Ratman

I arrive back from visiting my mother for a week on September 12th. Magpie gives me a live rat as a welcome-home gift. He never gets it right. No matter how hard I try, I will never be able to position my target closer to where he is pointing his arrow. I know he thinks he’s aiming straight for me, and sometimes I find myself capable of thinking this is endearing. He holds the rat in his dirty, browned hands and looks at me like I should know how to look back at him. Eight years ago, Magpie wanted to have sex on September 11th. Like the September 11th. I wasn’t into it, but I kept trying to convince myself that it could help, that it could make us feel like we weren’t alone or in danger. Magpie fucked me on a pile of old newspapers, my bare ass rubbing the newsprint, Magpie squeezing tight at my hips. I tried to forget the dirt under his fingernails, how it seemed like they never got clean. The whole time, the pile of dry paper wobbling, I kept thinking about the tremor of a building before it falls. I kept thinking of steady streams of cigarette smoke. I kept thinking of kindling.

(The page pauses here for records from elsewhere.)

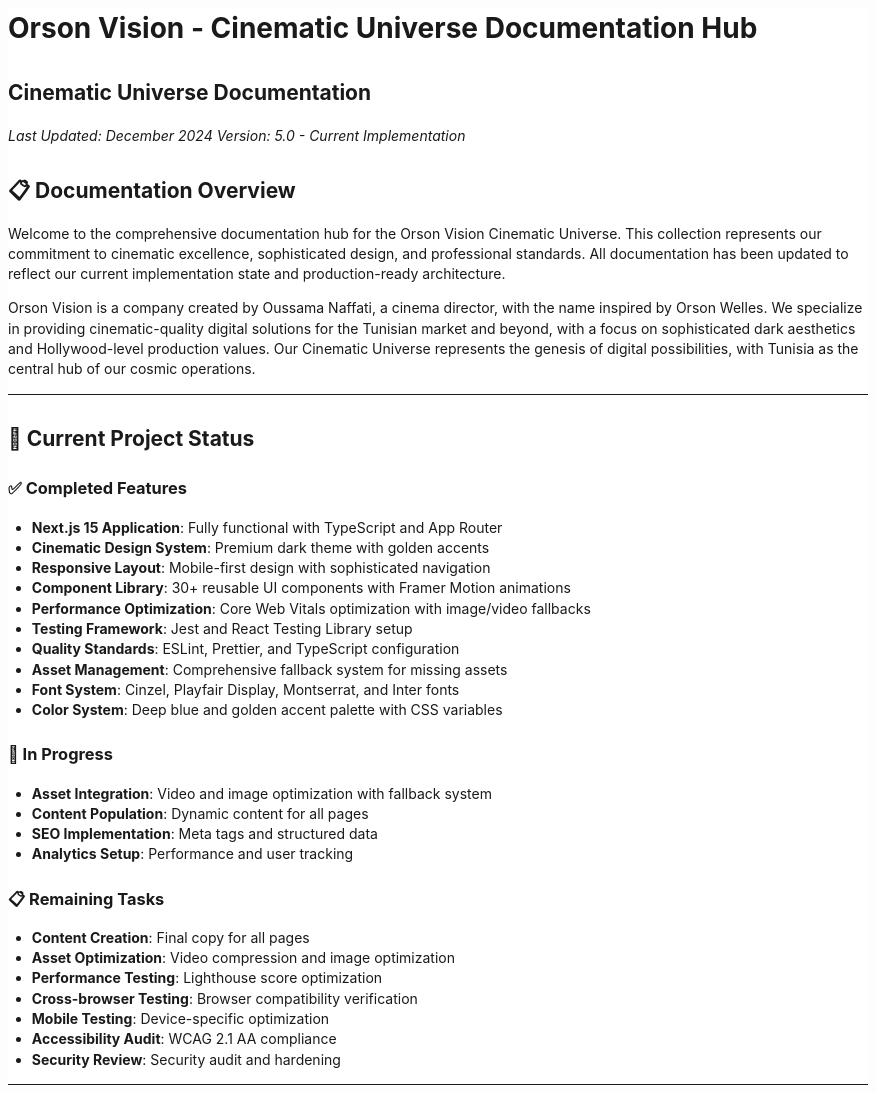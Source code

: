 # Orson Vision - Cinematic Universe Documentation Hub

## Cinematic Universe Documentation

_Last Updated: December 2024_
_Version: 5.0 - Current Implementation_

## 📋 Documentation Overview

Welcome to the comprehensive documentation hub for the Orson Vision Cinematic Universe. This collection represents our commitment to cinematic excellence, sophisticated design, and professional standards. All documentation has been updated to reflect our current implementation state and production-ready architecture.

Orson Vision is a company created by Oussama Naffati, a cinema director, with the name inspired by Orson Welles. We specialize in providing cinematic-quality digital solutions for the Tunisian market and beyond, with a focus on sophisticated dark aesthetics and Hollywood-level production values. Our Cinematic Universe represents the genesis of digital possibilities, with Tunisia as the central hub of our cosmic operations.

---

## 🎯 Current Project Status

### ✅ Completed Features

- **Next.js 15 Application**: Fully functional with TypeScript and App Router
- **Cinematic Design System**: Premium dark theme with golden accents
- **Responsive Layout**: Mobile-first design with sophisticated navigation
- **Component Library**: 30+ reusable UI components with Framer Motion animations
- **Performance Optimization**: Core Web Vitals optimization with image/video fallbacks
- **Testing Framework**: Jest and React Testing Library setup
- **Quality Standards**: ESLint, Prettier, and TypeScript configuration
- **Asset Management**: Comprehensive fallback system for missing assets
- **Font System**: Cinzel, Playfair Display, Montserrat, and Inter fonts
- **Color System**: Deep blue and golden accent palette with CSS variables

### 🚧 In Progress

- **Asset Integration**: Video and image optimization with fallback system
- **Content Population**: Dynamic content for all pages
- **SEO Implementation**: Meta tags and structured data
- **Analytics Setup**: Performance and user tracking

### 📋 Remaining Tasks

- **Content Creation**: Final copy for all pages
- **Asset Optimization**: Video compression and image optimization
- **Performance Testing**: Lighthouse score optimization
- **Cross-browser Testing**: Browser compatibility verification
- **Mobile Testing**: Device-specific optimization
- **Accessibility Audit**: WCAG 2.1 AA compliance
- **Security Review**: Security audit and hardening

---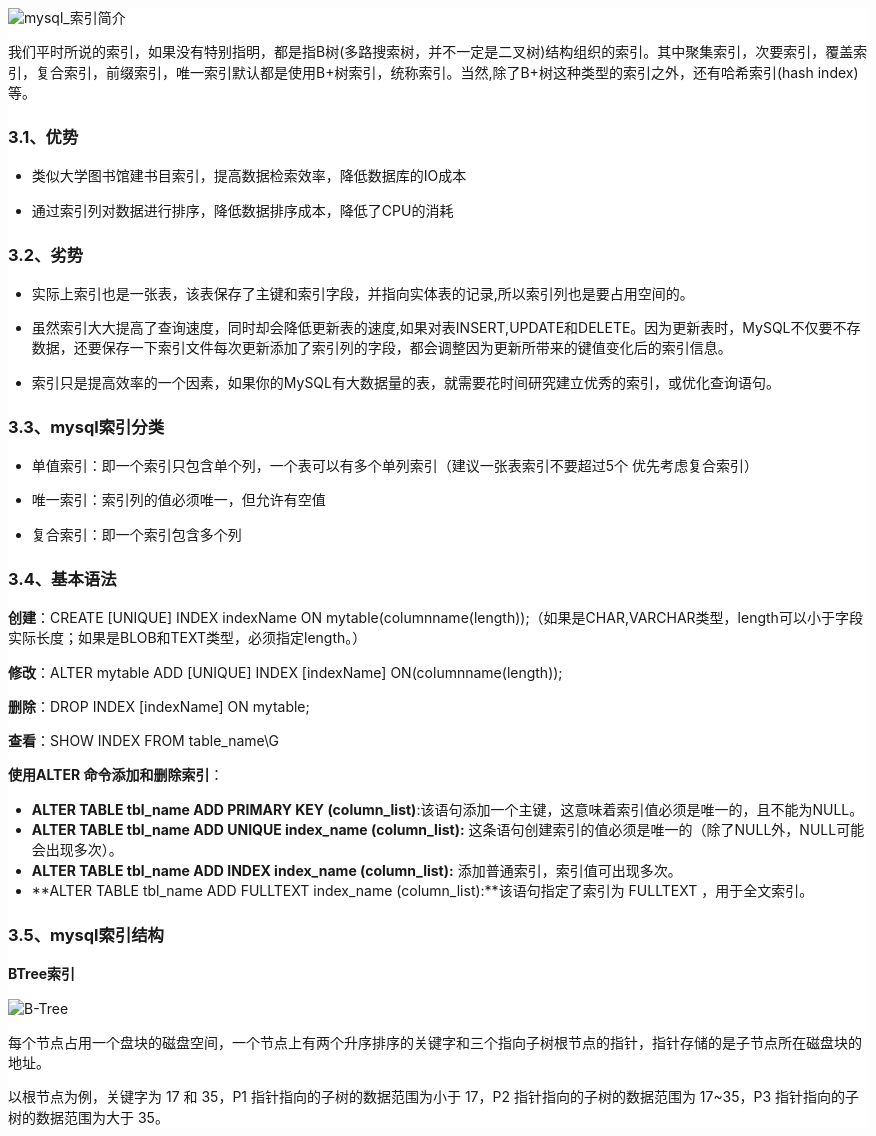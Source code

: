 ![mysql_索引简介](https://github.com/jackhusky/doc/blob/master/mysql/images/mysql_索引简介.bmp)

我们平时所说的索引，如果没有特别指明，都是指B树(多路搜索树，并不一定是二叉树)结构组织的索引。其中聚集索引，次要索引，覆盖索引，复合索引，前缀索引，唯一索引默认都是使用B+树索引，统称索引。当然,除了B+树这种类型的索引之外，还有哈希索引(hash index)等。

### 3.1、优势

- 类似大学图书馆建书目索引，提高数据检索效率，降低数据库的IO成本

- 通过索引列对数据进行排序，降低数据排序成本，降低了CPU的消耗

### 3.2、劣势

- 实际上索引也是一张表，该表保存了主键和索引字段，并指向实体表的记录,所以索引列也是要占用空间的。

- 虽然索引大大提高了查询速度，同时却会降低更新表的速度,如果对表INSERT,UPDATE和DELETE。因为更新表时，MySQL不仅要不存数据，还要保存一下索引文件每次更新添加了索引列的字段，都会调整因为更新所带来的键值变化后的索引信息。

- 索引只是提高效率的一个因素，如果你的MySQL有大数据量的表，就需要花时间研究建立优秀的索引，或优化查询语句。

### 3.3、mysql索引分类

- 单值索引：即一个索引只包含单个列，一个表可以有多个单列索引（建议一张表索引不要超过5个
  优先考虑复合索引）

- 唯一索引：索引列的值必须唯一，但允许有空值
- 复合索引：即一个索引包含多个列

### 3.4、基本语法

**创建**：CREATE [UNIQUE] INDEX  indexName ON mytable(columnname(length));（如果是CHAR,VARCHAR类型，length可以小于字段实际长度；如果是BLOB和TEXT类型，必须指定length。）

**修改**：ALTER mytable ADD [UNIQUE]  INDEX [indexName] ON(columnname(length));

**删除**：DROP INDEX [indexName] ON mytable;

**查看**：SHOW INDEX FROM table_name\G

**使用ALTER 命令添加和删除索引**：

- **ALTER TABLE tbl_name ADD PRIMARY KEY (column_list)**:该语句添加一个主键，这意味着索引值必须是唯一的，且不能为NULL。
- **ALTER TABLE tbl_name ADD UNIQUE index_name (column_list):** 这条语句创建索引的值必须是唯一的（除了NULL外，NULL可能会出现多次）。
- **ALTER TABLE tbl_name ADD INDEX index_name (column_list):** 添加普通索引，索引值可出现多次。
- **ALTER TABLE tbl_name ADD FULLTEXT index_name (column_list):**该语句指定了索引为 FULLTEXT ，用于全文索引。

### 3.5、mysql索引结构

**BTree索引**

![B-Tree](https://github.com/jackhusky/doc/blob/master/mysql/images/B-Tree.jpg)

每个节点占用一个盘块的磁盘空间，一个节点上有两个升序排序的关键字和三个指向子树根节点的指针，指针存储的是子节点所在磁盘块的地址。

以根节点为例，关键字为 17 和 35，P1 指针指向的子树的数据范围为小于 17，P2 指针指向的子树的数据范围为 17~35，P3 指针指向的子树的数据范围为大于 35。
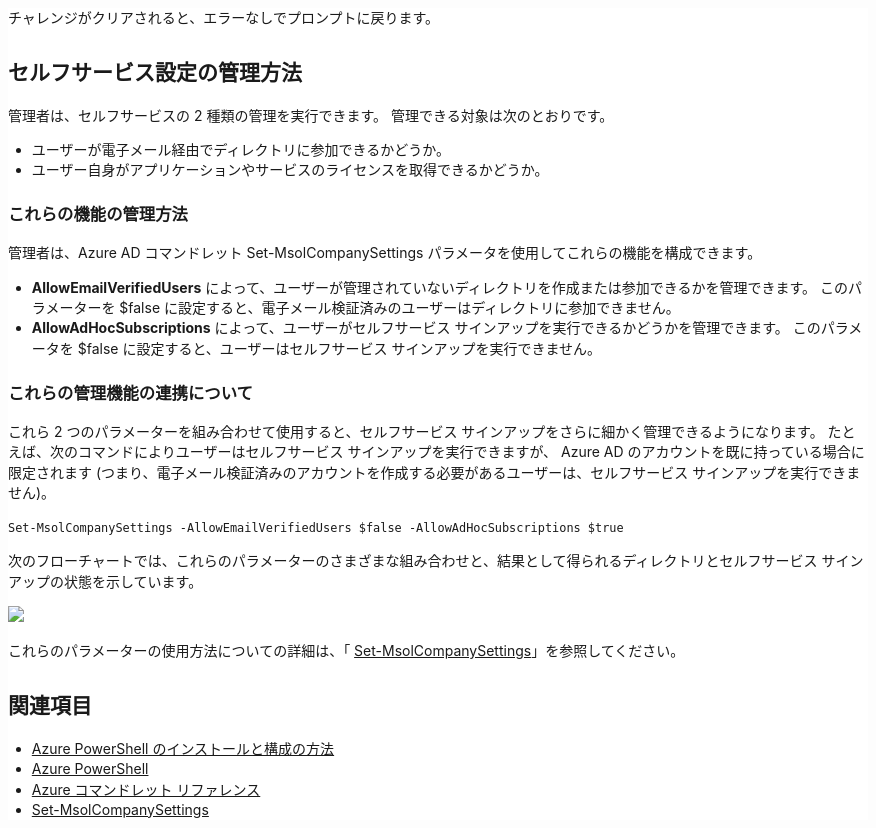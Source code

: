 チャレンジがクリアされると、エラーなしでプロンプトに戻ります。

## <a name="how-do-i-control-self-service-settings"></a>セルフサービス設定の管理方法
管理者は、セルフサービスの 2 種類の管理を実行できます。 管理できる対象は次のとおりです。

* ユーザーが電子メール経由でディレクトリに参加できるかどうか。
* ユーザー自身がアプリケーションやサービスのライセンスを取得できるかどうか。

### <a name="how-can-i-control-these-capabilities"></a>これらの機能の管理方法
管理者は、Azure AD コマンドレット Set-MsolCompanySettings パラメータを使用してこれらの機能を構成できます。

* **AllowEmailVerifiedUsers** によって、ユーザーが管理されていないディレクトリを作成または参加できるかを管理できます。 このパラメーターを $false に設定すると、電子メール検証済みのユーザーはディレクトリに参加できません。
* **AllowAdHocSubscriptions** によって、ユーザーがセルフサービス サインアップを実行できるかどうかを管理できます。 このパラメータを $false に設定すると、ユーザーはセルフサービス サインアップを実行できません。

### <a name="how-do-the-controls-work-together"></a>これらの管理機能の連携について
これら 2 つのパラメーターを組み合わせて使用すると、セルフサービス サインアップをさらに細かく管理できるようになります。 たとえば、次のコマンドによりユーザーはセルフサービス サインアップを実行できますが、 Azure AD のアカウントを既に持っている場合に限定されます (つまり、電子メール検証済みのアカウントを作成する必要があるユーザーは、セルフサービス サインアップを実行できません)。

    Set-MsolCompanySettings -AllowEmailVerifiedUsers $false -AllowAdHocSubscriptions $true

次のフローチャートでは、これらのパラメーターのさまざまな組み合わせと、結果として得られるディレクトリとセルフサービス サインアップの状態を示しています。

![][1]

これらのパラメーターの使用方法についての詳細は、「 [Set-MsolCompanySettings](/powershell/module/msonline/set-msolcompanysettings?view=azureadps-1.0)」を参照してください。

## <a name="see-also"></a>関連項目
* [Azure PowerShell のインストールと構成の方法](/powershell/azure/overview)
* [Azure PowerShell](/powershell/azure/overview)
* [Azure コマンドレット リファレンス](/powershell/azure/get-started-azureps)
* [Set-MsolCompanySettings](/powershell/module/msonline/set-msolcompanysettings?view=azureadps-1.0)


[1]: ./media/active-directory-self-service-signup/SelfServiceSignUpControls.png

I smiled at Magpie, because I thought that would be nice, but he had his eyes crimped shut, busy thinking of someone else, imagining the cushion of her breasts against him as he rocked into her, busy thinking of the soft landing of a safety net, of some set of primitive wall drawings that would affirm his sense of being right where he belonged. I made estimations. I thought of Zeno’s paradox. I guessed at what the halfway point would be. Then I guessed again. And then again. And then, contrary to the rules, Magpie arrived, but I was still only half of half of halfway there. He slumped against me and I bumped my head on the wall behind us and Magpie didn’t notice. This September 12th, Magpie followed me around the house with the rat clutched to his chest until he squeezed it too hard, and then we had several ounces of dead flesh and limp tail to deal with, and I wondered what made me come back and come back and come back. Magpie cried on September 12th. I had never seen tears come from him before. I tried to appreciate the gestures, the rat and the tears, once I realized I didn’t have to deal with them. I measured our life together and divided and divided and divided, and though I felt like I was making it smaller, in reality I was metastasizing it. Magpie looked at me in that way that wanted me to look the same way back, but finally, I looked away.